■ Problem to solve
Please find every line of the listing below where "center" occurs and copy it.

■ The data
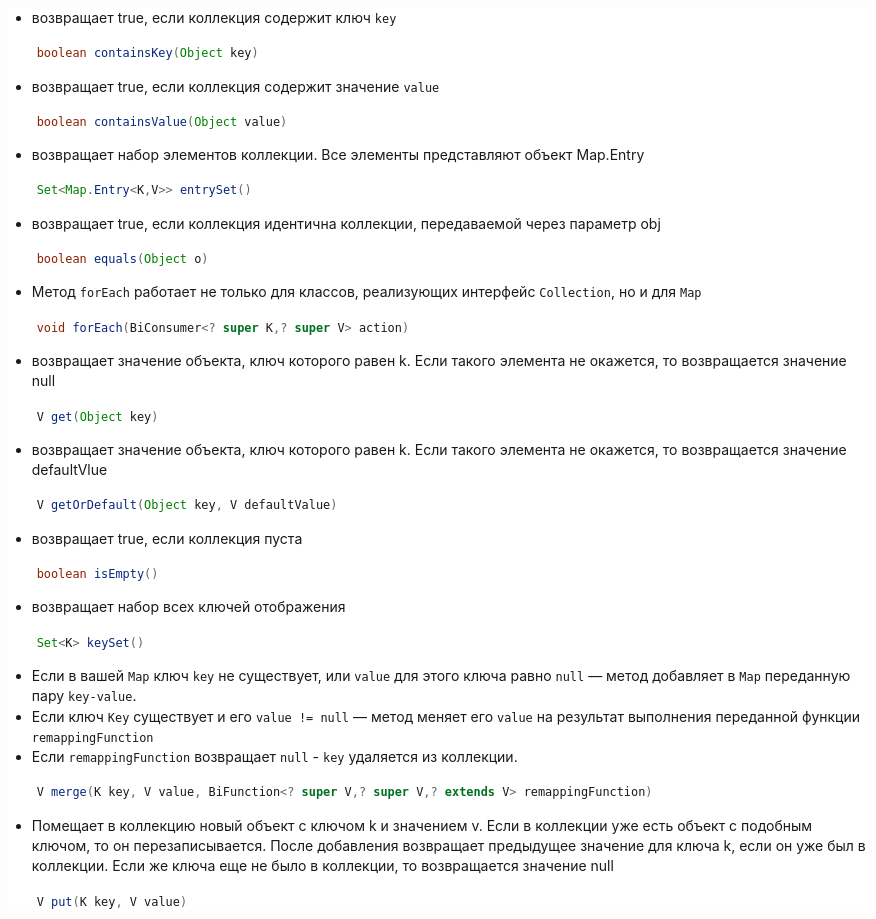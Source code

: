+ возвращает true, если коллекция содержит ключ `key`
```java
    boolean containsKey(Object key)
```

+ возвращает true, если коллекция содержит значение `value`
```java
    boolean containsValue(Object value)
```

+ возвращает набор элементов коллекции. Все элементы представляют объект Map.Entry
```java
    Set<Map.Entry<K,V>> entrySet()
```

+  возвращает true, если коллекция идентична коллекции, передаваемой через параметр obj
```java
    boolean equals(Object o)
```

+ Метод `forEach` работает не только для классов, реализующих интерфейс `Collection`, но и для `Map`
```java
    void forEach(BiConsumer<? super K,? super V> action)
```

+ возвращает значение объекта, ключ которого равен k. Если такого элемента не окажется, то возвращается значение null
```java
    V get(Object key)
```

+ возвращает значение объекта, ключ которого равен k. Если такого элемента не окажется, то возвращается значение defaultVlue
```java
    V getOrDefault(Object key, V defaultValue)
```

+ возвращает true, если коллекция пуста
```java
    boolean isEmpty()
```

+ возвращает набор всех ключей отображения
```java
    Set<K> keySet()
```

+ Если в вашей `Map` ключ `key` не существует, или `value` для этого ключа равно `null` — метод добавляет в `Map` 
  переданную пару `key-value`.
+ Если ключ `Key` существует и его `value != null` — метод меняет его `value` на результат выполнения переданной функции 
  `remappingFunction`
+ Если `remappingFunction` возвращает `null` - `key` удаляется из коллекции.
```java
    V merge(K key, V value, BiFunction<? super V,? super V,? extends V> remappingFunction)
```

+ Помещает в коллекцию новый объект с ключом k и значением v. Если в коллекции уже есть объект с подобным ключом, то он 
  перезаписывается. После добавления возвращает предыдущее значение для ключа k, если он уже был в коллекции. Если же 
  ключа еще не было в коллекции, то возвращается значение null
```java
    V put(K key, V value)
```
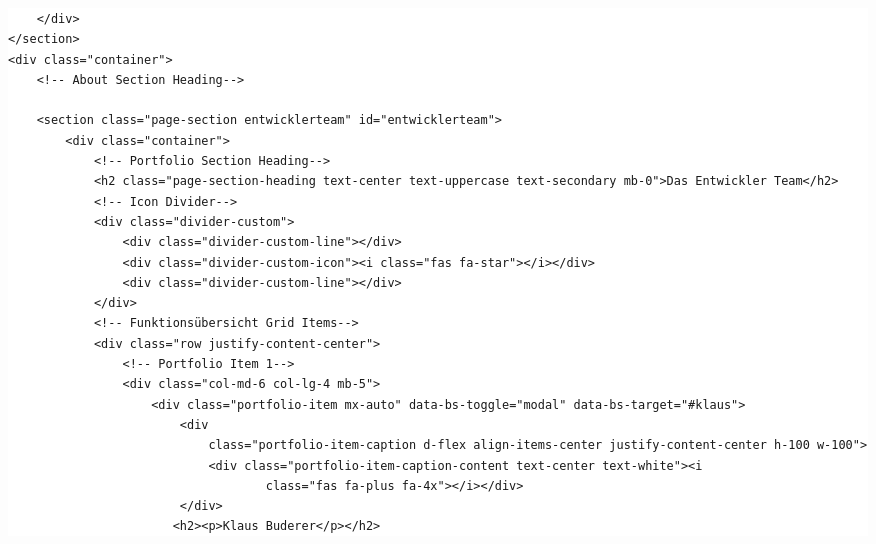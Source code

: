         </div>
    </section>
    <div class="container">
        <!-- About Section Heading-->

        <section class="page-section entwicklerteam" id="entwicklerteam">
            <div class="container">
                <!-- Portfolio Section Heading-->
                <h2 class="page-section-heading text-center text-uppercase text-secondary mb-0">Das Entwickler Team</h2>
                <!-- Icon Divider-->
                <div class="divider-custom">
                    <div class="divider-custom-line"></div>
                    <div class="divider-custom-icon"><i class="fas fa-star"></i></div>
                    <div class="divider-custom-line"></div>
                </div>
                <!-- Funktionsübersicht Grid Items-->
                <div class="row justify-content-center">
                    <!-- Portfolio Item 1-->
                    <div class="col-md-6 col-lg-4 mb-5">
                        <div class="portfolio-item mx-auto" data-bs-toggle="modal" data-bs-target="#klaus">
                            <div
                                class="portfolio-item-caption d-flex align-items-center justify-content-center h-100 w-100">
                                <div class="portfolio-item-caption-content text-center text-white"><i
                                        class="fas fa-plus fa-4x"></i></div>
                            </div>
                           <h2><p>Klaus Buderer</p></h2>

■ Task solution
                <h2 class="page-section-heading text-center text-uppercase text-secondary mb-0">Das Entwickler Team</h2>
                <div class="row justify-content-center">
                                class="portfolio-item-caption d-flex align-items-center justify-content-center h-100 w-100">
                                <div class="portfolio-item-caption-content text-center text-white"><i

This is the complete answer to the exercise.